## [TASK ITEM]
Search the records for lines that contain the word "我的归宿". Copy them all.
[DATA SHOWN Boundary: Start]
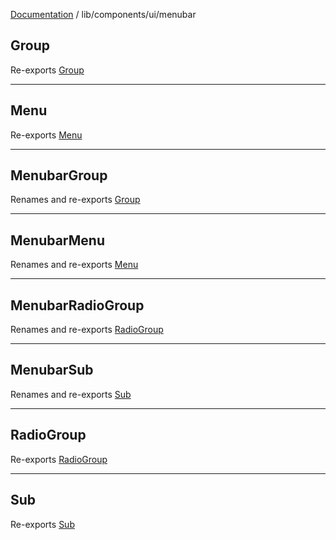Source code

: [Documentation](../../../modules.md) / lib/components/ui/menubar

## Group

Re-exports [Group](menubar.md#group)

***

## Menu

Re-exports [Menu](menubar.md#menu)

***

## MenubarGroup

Renames and re-exports [Group](menubar.md#group)

***

## MenubarMenu

Renames and re-exports [Menu](menubar.md#menu)

***

## MenubarRadioGroup

Renames and re-exports [RadioGroup](menubar.md#radiogroup)

***

## MenubarSub

Renames and re-exports [Sub](menubar.md#sub)

***

## RadioGroup

Re-exports [RadioGroup](menubar.md#radiogroup)

***

## Sub

Re-exports [Sub](menubar.md#sub)
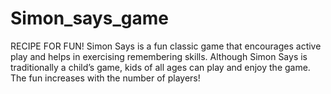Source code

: # Simon_says_game
RECIPE FOR FUN! Simon Says is a fun classic game that encourages active play and helps in exercising remembering skills. Although Simon Says is traditionally a child’s game, kids of all ages can play and enjoy the game. The fun increases with the number of players!
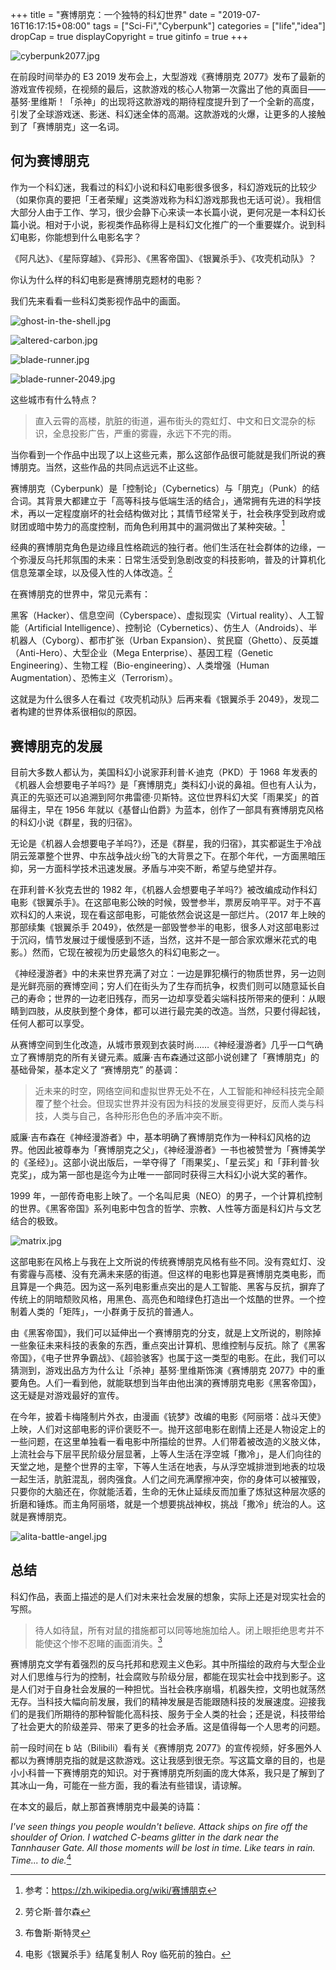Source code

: +++
title = "赛博朋克：一个独特的科幻世界"
date = "2019-07-16T16:17:15+08:00"
tags = ["Sci-Fi","Cyberpunk"]
categories = ["life","idea"]
dropCap = true
displayCopyright = true
gitinfo = true
+++

![cyberpunk2077.jpg](/images/cyberpunk2077.jpg "游戏《赛博朋克 2077》 基努·里维斯")

在前段时间举办的 E3 2019 发布会上，大型游戏《赛博朋克 2077》发布了最新的游戏宣传视频，在视频的最后，这款游戏的核心人物第一次露出了他的真面目——基努·里维斯！「杀神」的出现将这款游戏的期待程度提升到了一个全新的高度，引发了全球游戏迷、影迷、科幻迷全体的高潮。这款游戏的火爆，让更多的人接触到了「赛博朋克」这一名词。

## 何为赛博朋克

作为一个科幻迷，我看过的科幻小说和科幻电影很多很多，科幻游戏玩的比较少（如果你真的要把「王者荣耀」这类游戏称为科幻游戏那我也无话可说）。我相信大部分人由于工作、学习，很少会静下心来读一本长篇小说，更何况是一本科幻长篇小说。相对于小说，影视类作品称得上是科幻文化推广的一个重要媒介。说到科幻电影，你能想到什么电影名字？

《阿凡达》、《星际穿越》、《异形》、《黑客帝国》、《银翼杀手》、《攻壳机动队》？

你认为什么样的科幻电影是赛博朋克题材的电影？

我们先来看看一些科幻类影视作品中的画面。

![ghost-in-the-shell.jpg](/images/ghost-in-the-shell.jpg "电影《攻壳机动队》")

![altered-carbon.jpg](/images/altered-carbon.jpg "美剧《副本》")

![blade-runner.jpg](/images/blade-runner.jpg "电影《银翼杀手》")

![blade-runner-2049.jpg](/images/blade-runner-2049.jpg "电影《银翼杀手 2049》")

这些城市有什么特点？

> 直入云霄的高楼，肮脏的街道，遍布街头的霓虹灯、中文和日文混杂的标识，全息投影广告，严重的雾霾，永远下不完的雨。

当你看到一个作品中出现了以上这些元素，那么这部作品很可能就是我们所说的赛博朋克。当然，这些作品的共同点远远不止这些。

赛博朋克（Cyberpunk）是「控制论」（Cybernetics）与「朋克」（Punk）的结合词。其背景大都建立于「高等科技与低端生活的结合」，通常拥有先进的科学技术，再以一定程度崩坏的社会结构做对比；其情节经常关于，社会秩序受到政府或财团或暗中势力的高度控制，而角色利用其中的漏洞做出了某种突破。[^1]

经典的赛博朋克角色是边缘且性格疏远的独行者。他们生活在社会群体的边缘，一个弥漫反乌托邦氛围的未来：日常生活受到急剧改变的科技影响，普及的计算机化信息笼罩全球，以及侵入性的人体改造。[^2]

在赛博朋克的世界中，常见元素有：

黑客（Hacker）、信息空间（Cyberspace）、虚拟现实（Virtual reality）、人工智能（Artificial Intelligence）、控制论（Cybernetics）、仿生人（Androids）、半机器人（Cyborg）、都市扩张（Urban Expansion）、贫民窟（Ghetto）、反英雄（Anti-Hero）、大型企业（Mega Enterprise）、基因工程（Genetic Engineering）、生物工程（Bio-engineering）、人类增强（Human Augmentation）、恐怖主义（Terrorism）。

这就是为什么很多人在看过《攻壳机动队》后再来看《银翼杀手 2049》，发现二者构建的世界体系很相似的原因。

## 赛博朋克的发展

目前大多数人都认为，美国科幻小说家菲利普·K·迪克（PKD）于 1968 年发表的《机器人会想要电子羊吗?》是「赛博朋克」类科幻小说的鼻祖。但也有人认为，真正的先驱还可以追溯到阿尔弗雷德·贝斯特。这位世界科幻大奖「雨果奖」的首届得主，早在 1956 年就以《基督山伯爵》为蓝本，创作了一部具有赛博朋克风格的科幻小说《群星，我的归宿》。

无论是《机器人会想要电子羊吗?》，还是《群星，我的归宿》，其实都诞生于冷战阴云笼罩整个世界、中东战争战火纷飞的大背景之下。在那个年代，一方面黑暗压抑，另一方面科学技术迅速发展。矛盾与冲突不断，希望与绝望并存。

在菲利普·K·狄克去世的 1982 年，《机器人会想要电子羊吗?》被改编成动作科幻电影《银翼杀手》。在这部电影公映的时候，毁誉参半，票房反响平平。对于不喜欢科幻的人来说，现在看这部电影，可能依然会说这是一部烂片。（2017 年上映的那部续集《银翼杀手 2049》，依然是一部毁誉参半的电影，很多人对这部电影过于沉闷，情节发展过于缓慢感到不适，当然，这并不是一部合家欢爆米花式的电影。）然而，它现在被视为历史最悠久的科幻电影之一。

《神经漫游者》中的未来世界充满了对立：一边是罪犯横行的物质世界，另一边则是光鲜亮丽的赛博空间；穷人们在街头为了生存而抗争，权贵们则可以随意延长自己的寿命；世界的一边老旧残存，而另一边却享受着尖端科技所带来的便利：从眼睛到四肢，从皮肤到整个身体，都可以进行最完美的改造。当然，只要付得起钱，任何人都可以享受。

从赛博空间到生化改造，从城市景观到衣装时尚……《神经漫游者》几乎一口气确立了赛博朋克的所有关键元素。威廉·吉布森通过这部小说创建了「赛博朋克」的基础骨架，基本定义了 “赛博朋克” 的基调：

> 近未来的时空，网络空间和虚拟世界无处不在，人工智能和神经科技完全颠覆了整个社会。但现实世界并没有因为科技的发展变得更好，反而人类与科技，人类与自己，各种形形色色的矛盾冲突不断。

威廉·吉布森在《神经漫游者》中，基本明确了赛博朋克作为一种科幻风格的边界。他因此被尊奉为「赛博朋克之父」，《神经漫游者》一书也被赞誉为「赛博美学的《圣经》」。这部小说出版后，一举夺得了「雨果奖」、「星云奖」和「菲利普·狄克奖」，成为第一部也是迄今为止唯一一部同时获得三大科幻小说大奖的著作。

1999 年，一部传奇电影上映了。一个名叫尼奥（NEO）的男子，一个计算机控制的世界。《黑客帝国》系列电影中包含的哲学、宗教、人性等方面是科幻片与文艺结合的极致。

![matrix.jpg](/images/matrix.jpg "电影《黑客帝国》")

这部电影在风格上与我在上文所说的传统赛博朋克风格有些不同。没有霓虹灯、没有雾霾与高楼、没有充满未来感的街道。但这样的电影也算是赛博朋克类电影，而且算是一个典范。因为这一系列电影重点突出的是人工智能、黑客与反抗，摒弃了传统上的阴暗颓败风格，用黑色、高亮色和暗绿色打造出一个炫酷的世界。一个控制着人类的「矩阵」，一小群勇于反抗的普通人。

由《黑客帝国》，我们可以延伸出一个赛博朋克的分支，就是上文所说的，剔除掉一些象征未来科技的表象的东西，重点突出计算机、思维控制与反抗。除了《黑客帝国》，《电子世界争霸战》、《超验骇客》也属于这一类型的电影。在此，我们可以猜测到，游戏出品方为什么让「杀神」基努·里维斯饰演《赛博朋克 2077》中的重要角色。人们一看到他，就能联想到当年由他出演的赛博朋克电影《黑客帝国》，这无疑是对游戏最好的宣传。

在今年，披着卡梅隆制片外衣，由漫画《铳梦》改编的电影《阿丽塔：战斗天使》上映，人们对这部电影的评价褒贬不一。抛开这部电影在剧情上还是人物设定上的一些问题，在这里单独看一看电影中所描绘的世界。人们带着被改造的义肢义体，上流社会与下层平民阶级分层显著，上等人生活在浮空城「撒冷」，是人们向往的天堂之地，是整个世界的主宰，下等人生活在地表，与从浮空城排泄到地表的垃圾一起生活，肮脏混乱，弱肉强食。人们之间充满摩擦冲突，你的身体可以被摧毁，只要你的大脑还在，你就能活着，生命的无休止延续反而加重了炼狱这种层次感的折磨和锤炼。而主角阿丽塔，就是一个想要挑战神权，挑战「撒冷」统治的人。这就是赛博朋克。

![alita-battle-angel.jpg](/images/alita-battle-angel.jpg "电影《阿丽塔：战斗天使》")

## 总结

科幻作品，表面上描述的是人们对未来社会发展的想象，实际上还是对现实社会的写照。

> 待人如待鼠，所有对鼠的措施都可以同等地施加给人。闭上眼拒绝思考并不能使这个惨不忍睹的画面消失。[^3]

赛博朋克文学有着强烈的反乌托邦和悲观主义色彩。其中所描绘的政府与大型企业对人们思维与行为的控制，社会腐败与阶级分层，都能在现实社会中找到影子。这是人们对于自身社会发展的一种担忧。当社会秩序崩塌，机器失控，文明也就荡然无存。当科技大幅向前发展，我们的精神发展是否能跟随科技的发展速度。迎接我们的是我们所期待的那种智能化高科技、服务于全人类的社会；还是说，科技带给了社会更大的阶级差异、带来了更多的社会矛盾。这是值得每一个人思考的问题。

前一段时间在 b 站（Bilibili）看有关《赛博朋克 2077》的宣传视频，好多圈外人都以为赛博朋克指的就是这款游戏。这让我感到很无奈。写这篇文章的目的，也是小小科普一下赛博朋克的知识。对于赛博朋克所刻画的庞大体系，我只是了解到了其冰山一角，可能在一些方面，我的看法有些错误，请谅解。

在本文的最后，献上那首赛博朋克中最美的诗篇：

*I've seen things you people wouldn't believe. Attack ships on fire off the shoulder of Orion. I watched C-beams glitter in the dark near the Tannhauser Gate. All those moments will be lost in time. Like tears in rain. Time... to die.*[^4]

[^1]: 参考：<https://zh.wikipedia.org/wiki/赛博朋克>
[^2]: 劳仑斯·普尔森
[^3]: 布鲁斯·斯特灵
[^4]: 电影《银翼杀手》结尾复制人 Roy 临死前的独白。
[DATA SHOWN Boundary: End]
## [RESPONSE BOX]
目前大多数人都认为，美国科幻小说家菲利普·K·迪克（PKD）于 1968 年发表的《机器人会想要电子羊吗?》是「赛博朋克」类科幻小说的鼻祖。但也有人认为，真正的先驱还可以追溯到阿尔弗雷德·贝斯特。这位世界科幻大奖「雨果奖」的首届得主，早在 1956 年就以《基督山伯爵》为蓝本，创作了一部具有赛博朋克风格的科幻小说《群星，我的归宿》。
无论是《机器人会想要电子羊吗?》，还是《群星，我的归宿》，其实都诞生于冷战阴云笼罩整个世界、中东战争战火纷飞的大背景之下。在那个年代，一方面黑暗压抑，另一方面科学技术迅速发展。矛盾与冲突不断，希望与绝望并存。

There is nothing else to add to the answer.